In the data below, locate each line with the word "Parent" and list it.
Segment Start: DATA RECORDS
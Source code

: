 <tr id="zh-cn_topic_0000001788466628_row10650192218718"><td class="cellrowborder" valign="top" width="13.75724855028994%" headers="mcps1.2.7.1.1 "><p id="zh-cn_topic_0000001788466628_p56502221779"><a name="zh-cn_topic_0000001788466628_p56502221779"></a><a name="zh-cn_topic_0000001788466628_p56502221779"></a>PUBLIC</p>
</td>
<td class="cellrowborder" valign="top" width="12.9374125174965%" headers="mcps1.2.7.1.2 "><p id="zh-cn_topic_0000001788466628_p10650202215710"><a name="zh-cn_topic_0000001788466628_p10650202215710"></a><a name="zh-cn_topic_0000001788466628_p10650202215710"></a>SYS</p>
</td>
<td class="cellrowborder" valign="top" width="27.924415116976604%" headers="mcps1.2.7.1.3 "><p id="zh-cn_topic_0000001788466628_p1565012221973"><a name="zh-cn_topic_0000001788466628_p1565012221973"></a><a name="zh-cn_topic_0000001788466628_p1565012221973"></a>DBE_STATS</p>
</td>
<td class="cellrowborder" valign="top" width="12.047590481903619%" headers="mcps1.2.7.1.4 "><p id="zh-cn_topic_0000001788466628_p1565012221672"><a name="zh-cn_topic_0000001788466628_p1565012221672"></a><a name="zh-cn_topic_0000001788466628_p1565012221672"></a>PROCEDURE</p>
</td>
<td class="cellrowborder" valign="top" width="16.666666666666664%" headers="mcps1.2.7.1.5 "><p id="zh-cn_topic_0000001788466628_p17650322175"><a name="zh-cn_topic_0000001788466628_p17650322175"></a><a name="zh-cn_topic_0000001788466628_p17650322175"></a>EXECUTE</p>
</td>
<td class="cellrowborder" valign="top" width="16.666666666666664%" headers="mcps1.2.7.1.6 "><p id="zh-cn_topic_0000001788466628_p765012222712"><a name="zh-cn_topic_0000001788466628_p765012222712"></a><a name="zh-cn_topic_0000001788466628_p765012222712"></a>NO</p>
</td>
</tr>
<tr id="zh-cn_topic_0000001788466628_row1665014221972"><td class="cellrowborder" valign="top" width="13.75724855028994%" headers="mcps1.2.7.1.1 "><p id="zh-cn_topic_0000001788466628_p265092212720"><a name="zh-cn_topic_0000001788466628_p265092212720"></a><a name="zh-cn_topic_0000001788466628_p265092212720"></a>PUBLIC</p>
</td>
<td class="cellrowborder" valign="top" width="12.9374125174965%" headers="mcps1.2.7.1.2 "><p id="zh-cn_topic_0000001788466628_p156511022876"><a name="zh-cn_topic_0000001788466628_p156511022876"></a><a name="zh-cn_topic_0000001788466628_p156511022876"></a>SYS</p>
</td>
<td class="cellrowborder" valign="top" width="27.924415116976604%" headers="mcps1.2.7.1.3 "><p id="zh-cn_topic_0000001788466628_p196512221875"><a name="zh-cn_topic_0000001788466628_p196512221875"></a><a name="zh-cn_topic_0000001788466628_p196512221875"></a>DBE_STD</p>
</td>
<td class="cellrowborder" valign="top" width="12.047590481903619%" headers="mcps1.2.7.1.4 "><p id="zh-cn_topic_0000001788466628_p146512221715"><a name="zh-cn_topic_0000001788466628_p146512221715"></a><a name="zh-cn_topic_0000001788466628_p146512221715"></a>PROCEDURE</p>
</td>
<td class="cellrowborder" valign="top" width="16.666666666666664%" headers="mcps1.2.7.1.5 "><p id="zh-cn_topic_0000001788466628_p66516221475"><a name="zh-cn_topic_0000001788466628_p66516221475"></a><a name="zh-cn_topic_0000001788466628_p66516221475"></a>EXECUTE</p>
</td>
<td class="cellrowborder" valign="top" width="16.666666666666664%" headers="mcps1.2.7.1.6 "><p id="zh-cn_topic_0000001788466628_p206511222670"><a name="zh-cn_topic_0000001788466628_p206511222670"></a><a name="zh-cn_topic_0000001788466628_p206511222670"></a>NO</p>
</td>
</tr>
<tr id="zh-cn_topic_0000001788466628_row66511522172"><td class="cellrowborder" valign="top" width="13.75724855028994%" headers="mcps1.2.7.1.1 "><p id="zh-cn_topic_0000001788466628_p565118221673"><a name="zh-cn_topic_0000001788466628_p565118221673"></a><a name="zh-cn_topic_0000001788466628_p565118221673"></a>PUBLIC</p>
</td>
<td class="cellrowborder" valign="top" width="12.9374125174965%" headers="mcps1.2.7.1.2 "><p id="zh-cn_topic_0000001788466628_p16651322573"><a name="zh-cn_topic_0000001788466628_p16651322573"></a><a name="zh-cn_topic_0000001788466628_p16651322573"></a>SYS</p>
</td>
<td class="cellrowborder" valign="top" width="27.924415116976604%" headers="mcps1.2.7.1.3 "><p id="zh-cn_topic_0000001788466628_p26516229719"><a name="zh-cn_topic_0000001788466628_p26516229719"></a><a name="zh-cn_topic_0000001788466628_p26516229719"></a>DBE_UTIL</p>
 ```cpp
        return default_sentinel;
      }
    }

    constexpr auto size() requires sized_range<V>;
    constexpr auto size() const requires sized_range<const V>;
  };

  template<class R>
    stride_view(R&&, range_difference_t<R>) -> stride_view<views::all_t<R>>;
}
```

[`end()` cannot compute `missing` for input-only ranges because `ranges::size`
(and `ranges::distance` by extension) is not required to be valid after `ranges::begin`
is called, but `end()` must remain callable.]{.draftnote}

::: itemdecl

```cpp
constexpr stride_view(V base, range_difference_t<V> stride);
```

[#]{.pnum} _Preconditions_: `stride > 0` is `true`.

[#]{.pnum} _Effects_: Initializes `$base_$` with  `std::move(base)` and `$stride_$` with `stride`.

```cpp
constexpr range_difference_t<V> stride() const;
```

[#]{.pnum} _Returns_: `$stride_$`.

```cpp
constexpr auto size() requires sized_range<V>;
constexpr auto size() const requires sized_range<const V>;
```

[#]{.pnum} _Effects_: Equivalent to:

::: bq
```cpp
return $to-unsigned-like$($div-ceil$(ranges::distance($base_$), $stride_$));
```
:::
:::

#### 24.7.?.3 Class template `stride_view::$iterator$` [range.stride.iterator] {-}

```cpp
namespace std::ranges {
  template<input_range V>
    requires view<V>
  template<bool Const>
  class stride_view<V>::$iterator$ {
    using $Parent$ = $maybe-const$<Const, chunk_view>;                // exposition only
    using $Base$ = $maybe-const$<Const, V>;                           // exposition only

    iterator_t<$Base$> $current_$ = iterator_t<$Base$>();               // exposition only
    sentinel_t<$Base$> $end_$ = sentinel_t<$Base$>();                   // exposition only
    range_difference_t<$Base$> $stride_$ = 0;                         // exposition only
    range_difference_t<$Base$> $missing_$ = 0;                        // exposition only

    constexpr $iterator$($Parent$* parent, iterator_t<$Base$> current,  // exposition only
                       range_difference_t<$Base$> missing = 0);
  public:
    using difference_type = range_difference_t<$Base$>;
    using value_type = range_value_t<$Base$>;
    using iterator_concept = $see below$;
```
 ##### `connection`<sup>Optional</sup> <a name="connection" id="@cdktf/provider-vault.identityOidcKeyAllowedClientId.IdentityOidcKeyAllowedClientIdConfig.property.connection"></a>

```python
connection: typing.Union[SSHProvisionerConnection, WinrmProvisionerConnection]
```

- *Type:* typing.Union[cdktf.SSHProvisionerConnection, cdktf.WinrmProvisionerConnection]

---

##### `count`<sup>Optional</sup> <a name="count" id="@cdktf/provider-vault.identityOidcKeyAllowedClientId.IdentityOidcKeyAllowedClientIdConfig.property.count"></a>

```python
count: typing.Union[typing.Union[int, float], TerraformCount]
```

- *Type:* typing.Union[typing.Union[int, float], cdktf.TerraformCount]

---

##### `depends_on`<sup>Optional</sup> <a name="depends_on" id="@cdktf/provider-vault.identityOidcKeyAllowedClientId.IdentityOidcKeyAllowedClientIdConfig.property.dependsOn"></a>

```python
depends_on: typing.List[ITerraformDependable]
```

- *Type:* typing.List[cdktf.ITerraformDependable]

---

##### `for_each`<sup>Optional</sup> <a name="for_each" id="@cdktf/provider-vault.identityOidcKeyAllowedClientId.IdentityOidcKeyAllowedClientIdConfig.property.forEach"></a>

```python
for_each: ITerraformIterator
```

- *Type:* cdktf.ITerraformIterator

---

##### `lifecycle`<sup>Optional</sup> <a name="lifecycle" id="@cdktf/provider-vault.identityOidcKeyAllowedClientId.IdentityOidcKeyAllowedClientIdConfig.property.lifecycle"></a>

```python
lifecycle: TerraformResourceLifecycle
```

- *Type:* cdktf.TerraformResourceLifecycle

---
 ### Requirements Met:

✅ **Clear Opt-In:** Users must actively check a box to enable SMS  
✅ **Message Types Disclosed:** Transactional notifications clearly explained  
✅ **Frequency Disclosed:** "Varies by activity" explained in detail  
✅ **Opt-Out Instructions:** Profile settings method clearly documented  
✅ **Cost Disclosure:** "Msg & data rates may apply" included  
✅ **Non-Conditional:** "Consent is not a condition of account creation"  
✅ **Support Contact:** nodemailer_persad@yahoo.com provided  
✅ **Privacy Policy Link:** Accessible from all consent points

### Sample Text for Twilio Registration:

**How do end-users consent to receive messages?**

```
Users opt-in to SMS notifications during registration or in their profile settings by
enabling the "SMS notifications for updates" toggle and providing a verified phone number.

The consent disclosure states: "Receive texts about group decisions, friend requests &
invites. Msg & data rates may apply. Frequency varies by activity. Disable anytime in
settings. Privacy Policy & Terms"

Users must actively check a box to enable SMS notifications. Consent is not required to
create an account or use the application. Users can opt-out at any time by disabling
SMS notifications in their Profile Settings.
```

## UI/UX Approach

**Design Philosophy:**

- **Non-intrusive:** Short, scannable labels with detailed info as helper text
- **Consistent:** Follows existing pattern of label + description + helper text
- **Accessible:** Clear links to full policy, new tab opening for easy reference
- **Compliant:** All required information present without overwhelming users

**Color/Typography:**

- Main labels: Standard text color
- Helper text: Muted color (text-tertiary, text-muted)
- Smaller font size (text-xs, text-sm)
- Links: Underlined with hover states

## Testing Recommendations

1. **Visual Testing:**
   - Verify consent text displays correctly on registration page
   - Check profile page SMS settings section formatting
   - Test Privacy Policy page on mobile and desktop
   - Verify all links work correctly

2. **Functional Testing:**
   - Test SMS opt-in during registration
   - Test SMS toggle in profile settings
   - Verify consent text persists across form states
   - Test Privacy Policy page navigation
Segment End: DATA RECORDS
[ANSWER SPACE]
    using $Parent$ = $maybe-const$<Const, chunk_view>;                // exposition only
    constexpr $iterator$($Parent$* parent, iterator_t<$Base$> current,  // exposition only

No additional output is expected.